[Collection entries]
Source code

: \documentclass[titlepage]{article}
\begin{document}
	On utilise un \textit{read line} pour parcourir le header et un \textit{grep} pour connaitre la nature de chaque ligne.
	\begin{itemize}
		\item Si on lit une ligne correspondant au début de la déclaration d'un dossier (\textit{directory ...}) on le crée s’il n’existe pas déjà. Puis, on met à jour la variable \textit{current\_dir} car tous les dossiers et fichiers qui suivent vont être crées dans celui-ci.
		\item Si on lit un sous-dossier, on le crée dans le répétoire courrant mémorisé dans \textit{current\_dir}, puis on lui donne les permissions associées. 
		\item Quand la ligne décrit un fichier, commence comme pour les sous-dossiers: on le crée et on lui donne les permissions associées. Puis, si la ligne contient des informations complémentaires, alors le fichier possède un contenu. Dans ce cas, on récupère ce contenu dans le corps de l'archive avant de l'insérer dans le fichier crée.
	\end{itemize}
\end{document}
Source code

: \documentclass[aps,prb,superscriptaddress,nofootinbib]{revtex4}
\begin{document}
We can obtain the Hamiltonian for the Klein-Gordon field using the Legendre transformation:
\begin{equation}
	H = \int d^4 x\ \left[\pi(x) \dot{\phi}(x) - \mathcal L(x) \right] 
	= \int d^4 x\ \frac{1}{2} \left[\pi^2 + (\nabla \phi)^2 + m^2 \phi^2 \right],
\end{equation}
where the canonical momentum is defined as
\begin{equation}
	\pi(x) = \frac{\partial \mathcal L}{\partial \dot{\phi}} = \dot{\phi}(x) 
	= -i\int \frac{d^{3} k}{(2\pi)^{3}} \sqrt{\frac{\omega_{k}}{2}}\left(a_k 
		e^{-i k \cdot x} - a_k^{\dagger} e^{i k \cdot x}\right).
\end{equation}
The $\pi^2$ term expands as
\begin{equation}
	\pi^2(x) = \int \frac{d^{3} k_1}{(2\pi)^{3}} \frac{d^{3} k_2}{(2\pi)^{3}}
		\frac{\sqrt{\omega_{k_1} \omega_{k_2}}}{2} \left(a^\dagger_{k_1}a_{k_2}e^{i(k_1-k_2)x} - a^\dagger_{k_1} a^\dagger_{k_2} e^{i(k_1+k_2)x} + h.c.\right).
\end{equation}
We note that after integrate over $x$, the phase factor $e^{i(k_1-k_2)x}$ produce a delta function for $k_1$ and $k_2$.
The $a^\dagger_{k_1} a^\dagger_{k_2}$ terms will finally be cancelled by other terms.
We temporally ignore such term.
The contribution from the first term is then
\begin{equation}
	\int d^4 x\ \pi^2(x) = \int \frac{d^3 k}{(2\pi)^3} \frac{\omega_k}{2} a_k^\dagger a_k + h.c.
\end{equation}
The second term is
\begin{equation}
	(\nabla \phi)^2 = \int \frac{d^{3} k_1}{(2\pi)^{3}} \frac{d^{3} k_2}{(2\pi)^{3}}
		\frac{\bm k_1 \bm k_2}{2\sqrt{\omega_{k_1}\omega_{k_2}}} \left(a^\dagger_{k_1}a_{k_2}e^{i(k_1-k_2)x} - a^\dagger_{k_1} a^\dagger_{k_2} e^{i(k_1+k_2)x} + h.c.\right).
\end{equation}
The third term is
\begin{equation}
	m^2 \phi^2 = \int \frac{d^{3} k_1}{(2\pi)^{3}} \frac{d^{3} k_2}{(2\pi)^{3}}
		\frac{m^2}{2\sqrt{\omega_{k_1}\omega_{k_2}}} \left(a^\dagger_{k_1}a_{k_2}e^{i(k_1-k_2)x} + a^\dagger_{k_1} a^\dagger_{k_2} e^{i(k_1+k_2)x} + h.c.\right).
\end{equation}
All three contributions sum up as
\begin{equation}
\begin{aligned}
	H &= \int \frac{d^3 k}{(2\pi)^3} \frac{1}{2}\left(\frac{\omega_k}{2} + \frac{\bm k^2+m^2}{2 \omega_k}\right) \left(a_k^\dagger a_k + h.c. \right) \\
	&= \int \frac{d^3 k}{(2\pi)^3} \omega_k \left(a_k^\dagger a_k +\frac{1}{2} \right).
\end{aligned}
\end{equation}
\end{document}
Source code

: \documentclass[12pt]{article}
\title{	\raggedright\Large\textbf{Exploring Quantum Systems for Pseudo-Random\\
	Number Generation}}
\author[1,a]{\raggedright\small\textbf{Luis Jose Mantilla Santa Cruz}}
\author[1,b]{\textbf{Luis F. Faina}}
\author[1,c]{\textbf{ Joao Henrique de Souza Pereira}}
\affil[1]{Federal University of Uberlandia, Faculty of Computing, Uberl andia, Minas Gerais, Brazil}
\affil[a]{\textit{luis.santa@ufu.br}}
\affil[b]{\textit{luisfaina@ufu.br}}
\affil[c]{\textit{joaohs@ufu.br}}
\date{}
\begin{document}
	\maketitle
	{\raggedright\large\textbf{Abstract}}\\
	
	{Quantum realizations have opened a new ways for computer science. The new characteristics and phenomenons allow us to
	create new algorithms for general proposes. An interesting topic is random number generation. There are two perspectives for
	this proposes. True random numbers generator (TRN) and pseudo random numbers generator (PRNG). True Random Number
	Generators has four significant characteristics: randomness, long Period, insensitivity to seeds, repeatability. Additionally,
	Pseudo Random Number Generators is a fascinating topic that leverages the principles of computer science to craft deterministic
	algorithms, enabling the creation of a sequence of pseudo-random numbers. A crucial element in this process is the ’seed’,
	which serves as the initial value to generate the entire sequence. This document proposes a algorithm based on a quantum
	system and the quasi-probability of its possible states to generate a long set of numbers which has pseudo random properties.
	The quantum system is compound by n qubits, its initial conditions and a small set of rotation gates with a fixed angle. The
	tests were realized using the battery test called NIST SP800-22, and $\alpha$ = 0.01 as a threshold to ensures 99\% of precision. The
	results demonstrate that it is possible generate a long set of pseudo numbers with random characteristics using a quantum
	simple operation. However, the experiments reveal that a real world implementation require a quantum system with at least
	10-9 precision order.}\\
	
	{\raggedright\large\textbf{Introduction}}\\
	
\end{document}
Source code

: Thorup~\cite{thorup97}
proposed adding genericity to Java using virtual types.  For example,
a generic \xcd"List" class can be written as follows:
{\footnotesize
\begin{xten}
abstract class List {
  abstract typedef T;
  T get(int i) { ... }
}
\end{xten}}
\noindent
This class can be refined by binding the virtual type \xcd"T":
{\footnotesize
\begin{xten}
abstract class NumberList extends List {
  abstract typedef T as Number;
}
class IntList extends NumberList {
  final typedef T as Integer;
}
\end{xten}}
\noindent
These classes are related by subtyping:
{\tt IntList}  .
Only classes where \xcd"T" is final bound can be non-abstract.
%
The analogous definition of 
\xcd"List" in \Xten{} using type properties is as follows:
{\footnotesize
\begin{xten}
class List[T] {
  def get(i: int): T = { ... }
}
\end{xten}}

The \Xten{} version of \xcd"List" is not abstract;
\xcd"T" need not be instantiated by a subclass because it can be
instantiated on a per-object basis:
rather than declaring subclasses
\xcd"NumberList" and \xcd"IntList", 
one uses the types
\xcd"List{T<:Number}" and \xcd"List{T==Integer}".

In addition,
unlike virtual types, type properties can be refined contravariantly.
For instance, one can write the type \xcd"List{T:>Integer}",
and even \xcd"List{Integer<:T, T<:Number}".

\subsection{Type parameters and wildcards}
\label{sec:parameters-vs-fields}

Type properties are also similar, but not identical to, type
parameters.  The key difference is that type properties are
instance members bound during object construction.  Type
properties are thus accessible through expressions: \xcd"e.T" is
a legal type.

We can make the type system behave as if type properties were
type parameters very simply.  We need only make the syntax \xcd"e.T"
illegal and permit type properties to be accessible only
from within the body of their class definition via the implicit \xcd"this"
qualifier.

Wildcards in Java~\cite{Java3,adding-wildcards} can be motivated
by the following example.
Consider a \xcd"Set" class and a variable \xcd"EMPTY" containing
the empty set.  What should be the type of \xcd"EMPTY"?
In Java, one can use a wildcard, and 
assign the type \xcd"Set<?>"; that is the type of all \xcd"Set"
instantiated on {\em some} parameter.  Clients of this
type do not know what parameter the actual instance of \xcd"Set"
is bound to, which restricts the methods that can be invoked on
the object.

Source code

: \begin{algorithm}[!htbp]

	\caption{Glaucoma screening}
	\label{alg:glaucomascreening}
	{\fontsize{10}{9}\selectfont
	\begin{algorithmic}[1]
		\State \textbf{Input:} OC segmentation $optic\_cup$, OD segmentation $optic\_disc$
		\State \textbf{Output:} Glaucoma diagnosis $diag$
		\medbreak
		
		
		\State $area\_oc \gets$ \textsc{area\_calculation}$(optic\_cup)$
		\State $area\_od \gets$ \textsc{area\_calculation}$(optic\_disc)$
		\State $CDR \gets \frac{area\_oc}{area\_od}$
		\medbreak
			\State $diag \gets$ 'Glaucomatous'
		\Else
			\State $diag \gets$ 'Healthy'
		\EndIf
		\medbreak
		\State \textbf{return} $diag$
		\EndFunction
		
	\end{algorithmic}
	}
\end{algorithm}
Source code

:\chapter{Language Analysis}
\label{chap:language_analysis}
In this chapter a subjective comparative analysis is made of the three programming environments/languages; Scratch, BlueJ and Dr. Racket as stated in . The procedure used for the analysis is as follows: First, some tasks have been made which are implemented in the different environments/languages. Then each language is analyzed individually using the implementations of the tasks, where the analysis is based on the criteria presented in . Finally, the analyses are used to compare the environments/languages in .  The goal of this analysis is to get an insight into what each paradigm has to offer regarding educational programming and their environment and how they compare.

AIM OF THE TASK: Could you reproduce, exactly, every line above from the line with "which serves as" to the line with "is not abstract;", and no other line? Both ends count.

ANSWER TO THE PROBLEM:
	which serves as the initial value to generate the entire sequence. This document proposes a algorithm based on a quantum
	system and the quasi-probability of its possible states to generate a long set of numbers which has pseudo random properties.
	The quantum system is compound by n qubits, its initial conditions and a small set of rotation gates with a fixed angle. The
	tests were realized using the battery test called NIST SP800-22, and $\alpha$ = 0.01 as a threshold to ensures 99\% of precision. The
	results demonstrate that it is possible generate a long set of pseudo numbers with random characteristics using a quantum
	simple operation. However, the experiments reveal that a real world implementation require a quantum system with at least
	10-9 precision order.}\\
	
	{\raggedright\large\textbf{Introduction}}\\
	
\end{document}
Source code

: Thorup~\cite{thorup97}
proposed adding genericity to Java using virtual types.  For example,
a generic \xcd"List" class can be written as follows:
{\footnotesize
\begin{xten}
abstract class List {
  abstract typedef T;
  T get(int i) { ... }
}
\end{xten}}
\noindent
This class can be refined by binding the virtual type \xcd"T":
{\footnotesize
\begin{xten}
abstract class NumberList extends List {
  abstract typedef T as Number;
}
class IntList extends NumberList {
  final typedef T as Integer;
}
\end{xten}}
\noindent
These classes are related by subtyping:
{\tt IntList}  .
Only classes where \xcd"T" is final bound can be non-abstract.
%
The analogous definition of 
\xcd"List" in \Xten{} using type properties is as follows:
{\footnotesize
\begin{xten}
class List[T] {
  def get(i: int): T = { ... }
}
\end{xten}}

The \Xten{} version of \xcd"List" is not abstract;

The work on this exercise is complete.